1. Field of the Invention
This invention relates to electric elements and electric circuits, and more particularly to an electric element and an electric circuit functioning as a noise filter with a wide frequency coverage and excellent high-frequency characteristics.
2. Description of Related Art
Recently, digital circuit technology such as LSI (Large Scale Integrated) circuit technology is adopted in not only computers and communication-related equipment but also consumer electronics and in-vehicle equipment.
The high-frequency current produced in the LSI circuit or the like does not stay in the vicinity of the LSI circuit but flows to the wide area of a component-mounted circuit board such as a printed-circuit board. The high-frequency current then inductively couples to signal wires and grounding wires and leaks as an electromagnetic wave from signal cables or the like.
In mixed-signal circuits in which analog circuitry and digital circuitry are combined, for example, a circuit in which a part of a conventional analog circuit is replaced with a digital circuit, and a digital circuit having analog input/output, one of the serious problems is electromagnetic interference from the digital circuit to the analog circuit.

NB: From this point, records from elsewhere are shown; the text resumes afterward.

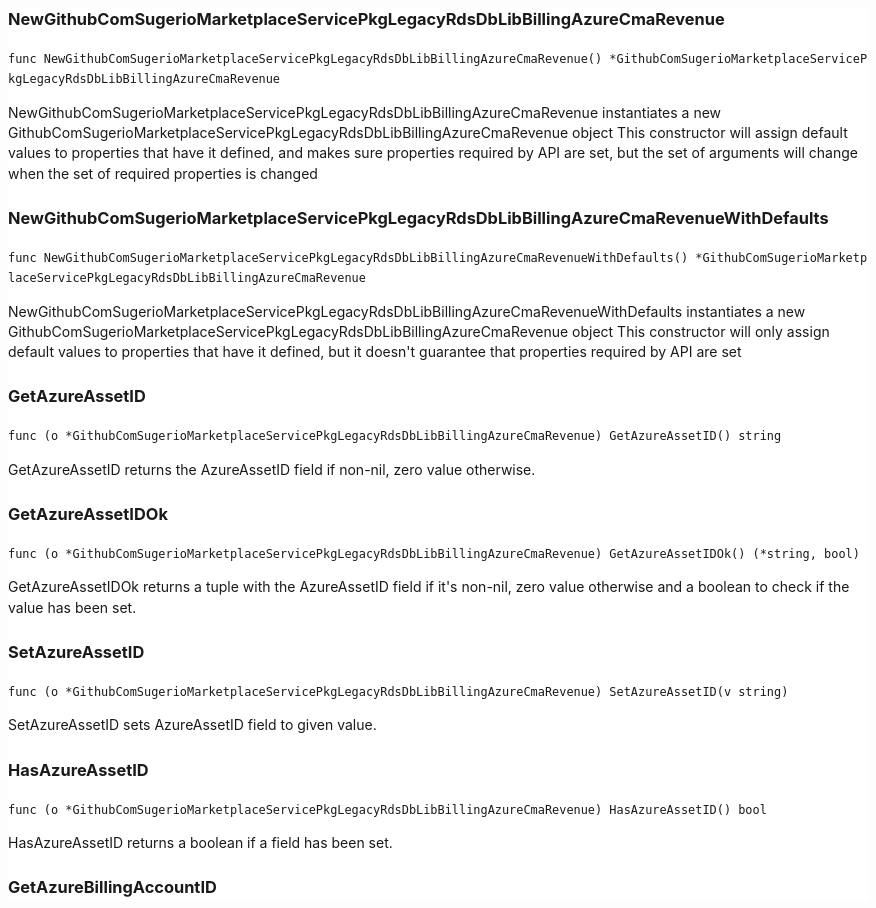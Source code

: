 ### NewGithubComSugerioMarketplaceServicePkgLegacyRdsDbLibBillingAzureCmaRevenue

`func NewGithubComSugerioMarketplaceServicePkgLegacyRdsDbLibBillingAzureCmaRevenue() *GithubComSugerioMarketplaceServicePkgLegacyRdsDbLibBillingAzureCmaRevenue`

NewGithubComSugerioMarketplaceServicePkgLegacyRdsDbLibBillingAzureCmaRevenue instantiates a new
GithubComSugerioMarketplaceServicePkgLegacyRdsDbLibBillingAzureCmaRevenue object
This constructor will assign default values to properties that have it defined,
and makes sure properties required by API are set, but the set of arguments
will change when the set of required properties is changed

### NewGithubComSugerioMarketplaceServicePkgLegacyRdsDbLibBillingAzureCmaRevenueWithDefaults

`func NewGithubComSugerioMarketplaceServicePkgLegacyRdsDbLibBillingAzureCmaRevenueWithDefaults() *GithubComSugerioMarketplaceServicePkgLegacyRdsDbLibBillingAzureCmaRevenue`

NewGithubComSugerioMarketplaceServicePkgLegacyRdsDbLibBillingAzureCmaRevenueWithDefaults instantiates a new
GithubComSugerioMarketplaceServicePkgLegacyRdsDbLibBillingAzureCmaRevenue object
This constructor will only assign default values to properties that have it defined,
but it doesn't guarantee that properties required by API are set

### GetAzureAssetID

`func (o *GithubComSugerioMarketplaceServicePkgLegacyRdsDbLibBillingAzureCmaRevenue) GetAzureAssetID() string`

GetAzureAssetID returns the AzureAssetID field if non-nil, zero value otherwise.

### GetAzureAssetIDOk

`func (o *GithubComSugerioMarketplaceServicePkgLegacyRdsDbLibBillingAzureCmaRevenue) GetAzureAssetIDOk() (*string, bool)`

GetAzureAssetIDOk returns a tuple with the AzureAssetID field if it's non-nil, zero value otherwise
and a boolean to check if the value has been set.

### SetAzureAssetID

`func (o *GithubComSugerioMarketplaceServicePkgLegacyRdsDbLibBillingAzureCmaRevenue) SetAzureAssetID(v string)`

SetAzureAssetID sets AzureAssetID field to given value.

### HasAzureAssetID

`func (o *GithubComSugerioMarketplaceServicePkgLegacyRdsDbLibBillingAzureCmaRevenue) HasAzureAssetID() bool`

HasAzureAssetID returns a boolean if a field has been set.

### GetAzureBillingAccountID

The effective solution of this problem is to separate the LSI circuit, which is a source of the high-frequency current, from a power supplying system with respect to the high frequency, that is to say a “power decoupling” technique. Known as a noise filter employing the power decoupling technique is a transmission-line type noise filter (e.g. Japanese unexamined patent application No. 2004-80773).
This transmission-line type noise filter comprises a first electrical conductor, a second electrical conductor, a dielectric layer, a first anode and a second anode. Each first and second electrical conductor is in the form of a plate. The dielectric layer is disposed between the first and second electrical conductors.
The first anode is connected to one end of the first electrical conductor in a longitudinal direction, while the second anode is connected to the other end of the first electrical conductor in the longitudinal direction. The second electrical conductor functions as a cathode to connect to reference potential. The first electrical conductor, dielectric layer, and second electrical conductor constitute a capacitor. The thickness of the first electrical conductor is so set as to substantially prevent the temperature rise caused by a DC (direct current) component of the current flowing through the first electrical conductor.
The transmission-line type noise filter is connected between a DC power source and an LSI circuit so as to feed a DC current from the DC power source through a path made up of the first anode, the first electrical conductor and the second anode to the LSI circuit, while attenuating an AC (alternating current) current produced in the LSI circuit.
As discussed above, the transmission-line type noise filter has a structure of a capacitor, and uses the first and second electrical conductors, which are two electrodes of the capacitor, as transmission lines.